»»

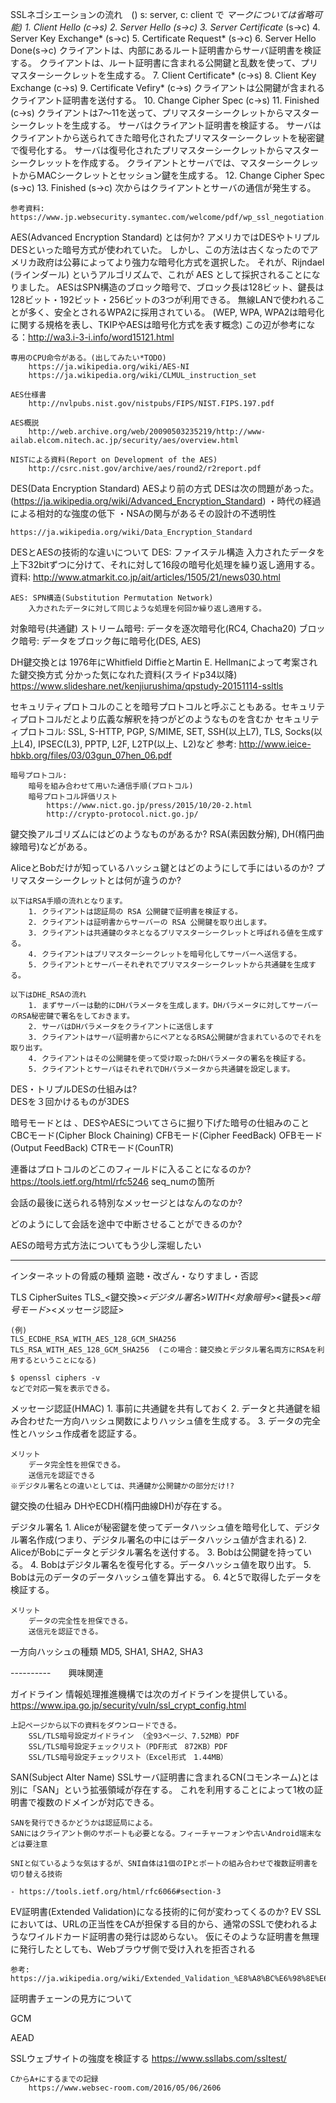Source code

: 

SSLネゴシエーションの流れ　() s: server, c: client で *マークについては省略可能)
	1. Client Hello (c->s)
	2. Server Hello (s->c)
	3. Server Certificate* (s->c)
	4. Server Key Exchange* (s->c)
	5. Certificate Request* (s->c)
	6. Server Hello Done(s->c)
		クライアントは、内部にあるルート証明書からサーバ証明書を検証する。
		クライアントは、ルート証明書に含まれる公開鍵と乱数を使って、プリマスターシークレットを生成する。
	7. Client Certificate* (c->s)
	8. Client Key Exchange (c->s)
	9. Certificate Vefiry* (c->s)
		クライアントは公開鍵が含まれるクライアント証明書を送付する。
	10. Change Cipher Spec (c->s)
	11. Finished (c->s)
		クライアントは7〜11を送って、プリマスターシークレットからマスターシークレットを生成する。
		サーバはクライアント証明書を検証する。
		サーバはクライアントから送られてきた暗号化されたプリマスターシークレットを秘密鍵で復号化する。
		サーバは復号化されたプリマスターシークレットからマスターシークレッットを作成する。
		クライアントとサーバでは、マスターシークレットからMACシークレットとセッション鍵を生成する。
	12. Change Cipher Spec (s->c)
	13. Finished (s->c)
		次からはクライアントとサーバの通信が発生する。


	参考資料: https://www.jp.websecurity.symantec.com/welcome/pdf/wp_ssl_negotiation.pdf

AES(Advanced Encryption Standard) とは何か?
	アメリカではDESやトリプルDESといった暗号方式が使われていた。
	しかし、この方法は古くなったのでアメリカ政府は公募によってより強力な暗号化方式を選択した。
	それが、Rijndael (ラインダール) というアルゴリズムで、これが AES として採択されることになりました。
	AESはSPN構造のブロック暗号で、ブロック長は128ビット、鍵長は128ビット・192ビット・256ビットの3つが利用できる。
	無線LANで使われることが多く、安全とされるWPA2に採用されている。
		(WEP, WPA, WPA2は暗号化に関する規格を表し、TKIPやAESは暗号化方式を表す概念)
		この辺が参考になる：http://wa3.i-3-i.info/word15121.html



	専用のCPU命令がある。(出してみたい*TODO)
		https://ja.wikipedia.org/wiki/AES-NI
		https://ja.wikipedia.org/wiki/CLMUL_instruction_set

	AES仕様書
		http://nvlpubs.nist.gov/nistpubs/FIPS/NIST.FIPS.197.pdf

	AES概説
		http://web.archive.org/web/20090503235219/http://www-ailab.elcom.nitech.ac.jp/security/aes/overview.html

	NISTによる資料(Report on Development of the AES)
		http://csrc.nist.gov/archive/aes/round2/r2report.pdf

DES(Data Encryption Standard)
	AESより前の方式
	DESは次の問題があった。(https://ja.wikipedia.org/wiki/Advanced_Encryption_Standard)
		・時代の経過による相対的な強度の低下
		・NSAの関与があるその設計の不透明性

	https://ja.wikipedia.org/wiki/Data_Encryption_Standard

DESとAESの技術的な違いについて
	DES: ファイステル構造
		入力されたデータを上下32bitずつに分けて、それに対して16段の暗号化処理を繰り返し適用する。
		資料: http://www.atmarkit.co.jp/ait/articles/1505/21/news030.html

	AES: SPN構造(Substitution Permutation Network)
		入力されたデータに対して同じような処理を何回か繰り返し適用する。


対象暗号(共通鍵)
	ストリーム暗号: 
		データを逐次暗号化(RC4, Chacha20)
	ブロック暗号:
		データをブロック毎に暗号化(DES, AES)

DH鍵交換とは
	1976年にWhitfield DiffieとMartin E. Hellmanによって考案された鍵交換方式
	分かった気になれた資料(スライドp34以降)
		https://www.slideshare.net/kenjiurushima/qpstudy-20151114-ssltls

セキュリティプロトコルのことを暗号プロトコルと呼ぶこともある。セキュリティプロトコルだとより広義な解釈を持つがどのようなものを含むか
	セキュリティプロトコル: SSL, S-HTTP, PGP, S/MIME, SET, SSH(以上L7), TLS, Socks(以上L4), IPSEC(L3), PPTP, L2F, L2TP(以上、L2)など
		参考: http://www.ieice-hbkb.org/files/03/03gun_07hen_06.pdf

	暗号プロトコル: 
		暗号を組み合わせて用いた通信手順(プロトコル)
		暗号プロトコル評価リスト
			https://www.nict.go.jp/press/2015/10/20-2.html
			http://crypto-protocol.nict.go.jp/


鍵交換アルゴリズムにはどのようなものがあるか?
	RSA(素因数分解), DH(楕円曲線暗号)などがある。

AliceとBobだけが知っているハッシュ鍵とはどのようにして手にはいるのか? プリマスターシークレットとは何が違うのか?

	以下はRSA手順の流れとなります。
		1. クライアントは認証局の RSA 公開鍵で証明書を検証する。
		2. クライアントは証明書からサーバーの RSA 公開鍵を取り出します。
		3. クライアントは共通鍵のタネとなるプリマスターシークレットと呼ばれる値を生成する。
		4. クライアントはプリマスターシークレットを暗号化してサーバーへ送信する。
		5. クライアントとサーバーそれぞれでプリマスターシークレットから共通鍵を生成する。

	以下はDHE_RSAの流れ
		1. まずサーバーは動的にDHパラメータを生成します。DHパラメータに対してサーバーのRSA秘密鍵で署名をしておきます。
		2. サーバはDHパラメータをクライアントに送信します
		3. クライアントはサーバ証明書からにペアとなるRSA公開鍵が含まれているのでそれを取り出す。
		4. クライアントはその公開鍵を使って受け取ったDHパラメータの署名を検証する。
		5. クライアントとサーバはそれぞれでDHパラメータから共通鍵を設定します。


DES・トリプルDESの仕組みは?	
   DESを３回かけるものが3DES

暗号モードとは	、DESやAESについてさらに掘り下げた暗号の仕組みのこと
	CBCモード(Cipher Block Chaining)
	CFBモード(Cipher FeedBack)
	OFBモード(Output FeedBack)
	CTRモード(CounTR)

連番はプロトコルのどこのフィールドに入ることになるのか?
	https://tools.ietf.org/html/rfc5246
		seq_numの箇所

会話の最後に送られる特別なメッセージとはなんのなのか?


どのようにして会話を途中で中断させることができるのか?


AESの暗号方式方法についてもう少し深堀したい



----------
インターネットの脅威の種類
	盗聴・改ざん・なりすまし・否認

TLS CipherSuites
	TLS_<鍵交換>_<デジタル署名>_WITH_<対象暗号>_<鍵長>_<暗号モード>_<メッセージ認証>

	(例)
	TLS_ECDHE_RSA_WITH_AES_128_GCM_SHA256
	TLS_RSA_WITH_AES_128_GCM_SHA256  (この場合：鍵交換とデジタル署名両方にRSAを利用するということになる)

	$ openssl ciphers -v
	などで対応一覧を表示できる。

メッセージ認証(HMAC)
	1. 事前に共通鍵を共有しておく
	2. データと共通鍵を組み合わせた一方向ハッシュ関数によりハッシュ値を生成する。
	3. データの完全性とハッシュ作成者を認証する。

	メリット
		データ完全性を担保できる。
		送信元を認証できる
	※デジタル署名との違いとしては、共通鍵か公開鍵かの部分だけ!?

鍵交換の仕組み
	DHやECDH(楕円曲線DH)が存在する。

デジタル署名
	1. Aliceが秘密鍵を使ってデータハッシュ値を暗号化して、デジタル署名作成(つまり、デジタル署名の中にはデータハッシュ値が含まれる)
	2. AliceがBobにデータとデジタル署名を送付する。
	3. Bobは公開鍵を持っている。
	4. Bobはデジタル署名を復号化する。データハッシュ値を取り出す。
	5. Bobは元のデータのデータハッシュ値を算出する。
	6. 4と5で取得したデータを検証する。

	メリット
		データの完全性を担保できる。
		送信元を認証できる。

一方向ハッシュの種類
	MD5, SHA1, SHA2, SHA3

----------　　興味関連

ガイドライン
	情報処理推進機構では次のガイドラインを提供している。
		https://www.ipa.go.jp/security/vuln/ssl_crypt_config.html

	上記ページから以下の資料をダウンロードできる。
		SSL/TLS暗号設定ガイドライン （全93ページ、7.52MB）PDF
		SSL/TLS暗号設定チェックリスト（PDF形式　872KB）PDF
		SSL/TLS暗号設定チェックリスト（Excel形式　1.44MB）	

SAN(Subject Alter Name)
	SSLサーバ証明書に含まれるCN(コモンネーム)とは別に「SAN」という拡張領域が存在する。
	これを利用することによって1枚の証明書で複数のドメインが対応できる。

	SANを発行できるかどうかは認証局による。
	SANにはクライアント側のサポートも必要となる。フィーチャーフォンや古いAndroid端末などは要注意

	SNIと似ているような気はするが、SNI自体は1個のIPとポートの組み合わせで複数証明書を切り替える技術

	- https://tools.ietf.org/html/rfc6066#section-3


EV証明書(Extended Validation)になる技術的に何が変わってくるのか?
	EV SSLにおいては、URLの正当性をCAが担保する目的から、通常のSSLで使われるようなワイルドカード証明書の発行は認めらない。
	仮にそのような証明書を無理に発行したとしても、Webブラウザ側で受け入れを拒否される

	参考: https://ja.wikipedia.org/wiki/Extended_Validation_%E8%A8%BC%E6%98%8E%E6%9B%B8


証明書チェーンの見方について





GCM



AEAD


SSLウェブサイトの強度を検証する
	https://www.ssllabs.com/ssltest/

	CからA+にするまでの記録
		https://www.websec-room.com/2016/05/06/2606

««

» **PROBLEM DETAILS**
Look for the word "tools" throughout the material above and copy every line that has it.

» **EXERCISE ANSWER**
	https://tools.ietf.org/html/rfc5246
	- https://tools.ietf.org/html/rfc6066#section-3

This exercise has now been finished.